DIRECTIONS - With "number" as the search word, show every line of the material that has it.

***

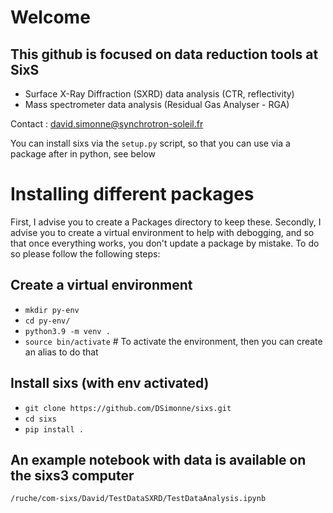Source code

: # Welcome 

## This github is focused on data reduction tools at SixS
* Surface X-Ray Diffraction (SXRD) data analysis (CTR, reflectivity)
* Mass spectrometer data analysis (Residual Gas Analyser - RGA)

Contact : david.simonne@synchrotron-soleil.fr

You can install sixs via the `setup.py` script, so that you can use via a package after in python, see below

# Installing different packages

First, I advise you to create a Packages directory to keep these.
Secondly, I advise you to create a virtual environment to help with debogging, and so that once everything works, you don't update a package by mistake. To do so please follow the following steps:

## Create a virtual environment

* `mkdir py-env`
* `cd py-env/`
* `python3.9 -m venv .`
* `source bin/activate` # To activate the environment, then you can create an alias to do that

## Install sixs (with env activated)
* `git clone https://github.com/DSimonne/sixs.git`
* `cd sixs`
* `pip install .`

## An example notebook with data is available on the sixs3 computer

`/ruche/com-sixs/David/TestDataSXRD/TestDataAnalysis.ipynb`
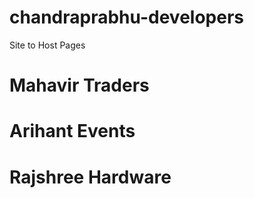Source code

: # chandraprabhu-developers
Site to Host Pages

# Mahavir Traders
# Arihant Events
# Rajshree Hardware
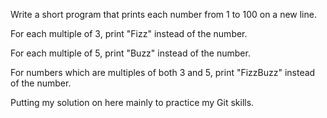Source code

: Write a short program that prints each number from 1 to 100 on a new line. 

For each multiple of 3, print "Fizz" instead of the number. 

For each multiple of 5, print "Buzz" instead of the number. 

For numbers which are multiples of both 3 and 5, print "FizzBuzz" instead of the number.

Putting my solution on here mainly to practice my Git skills.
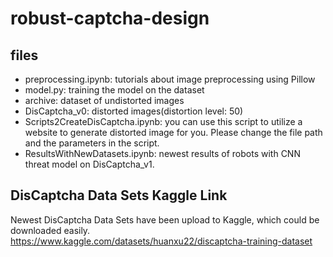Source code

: # robust-captcha-design
## files
- preprocessing.ipynb: tutorials about image preprocessing using Pillow
- model.py: training the model on the dataset
- archive: dataset of undistorted images
- DisCaptcha_v0: distorted images(distortion level: 50)
- Scripts2CreateDisCaptcha.ipynb: you can use this script to utilize a website to generate distorted image for you. Please change the file path and the parameters in the script.
- ResultsWithNewDatasets.ipynb: newest results of robots with CNN threat model on DisCaptcha_v1.
## DisCaptcha Data Sets Kaggle Link
Newest DisCaptcha Data Sets have been upload to Kaggle, which could be downloaded easily.
https://www.kaggle.com/datasets/huanxu22/discaptcha-training-dataset
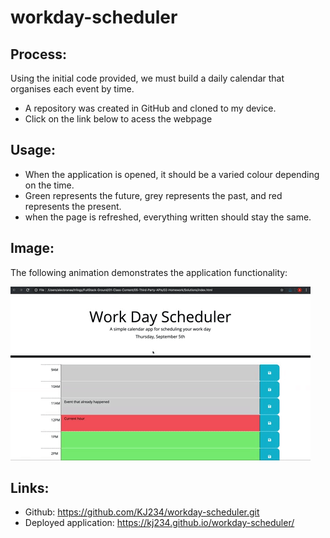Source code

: # workday-scheduler

## Process:

Using the initial code provided, we must build a daily calendar that organises each event by time.

- A repository was created in GitHub and cloned to my device.
- Click on the link below to acess the webpage

## Usage:

* When the application is opened, it should be a varied colour depending on the time. 
* Green represents the future, grey represents the past, and red represents the present.
* when the page is refreshed, everything written should stay the same.


## Image:

The following animation demonstrates the application functionality:

![A user clicks on slots on the color-coded calendar and edits the events.](./Assets/05-third-party-apis-homework-demo.gif)

## Links:

* Github: https://github.com/KJ234/workday-scheduler.git
* Deployed application: https://kj234.github.io/workday-scheduler/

***

ANSWER SECTION -
: Write a short program that prints each number from 1 to 100 on a new line. 
For each multiple of 3, print "Fizz" instead of the number. 
For each multiple of 5, print "Buzz" instead of the number. 
For numbers which are multiples of both 3 and 5, print "FizzBuzz" instead of the number.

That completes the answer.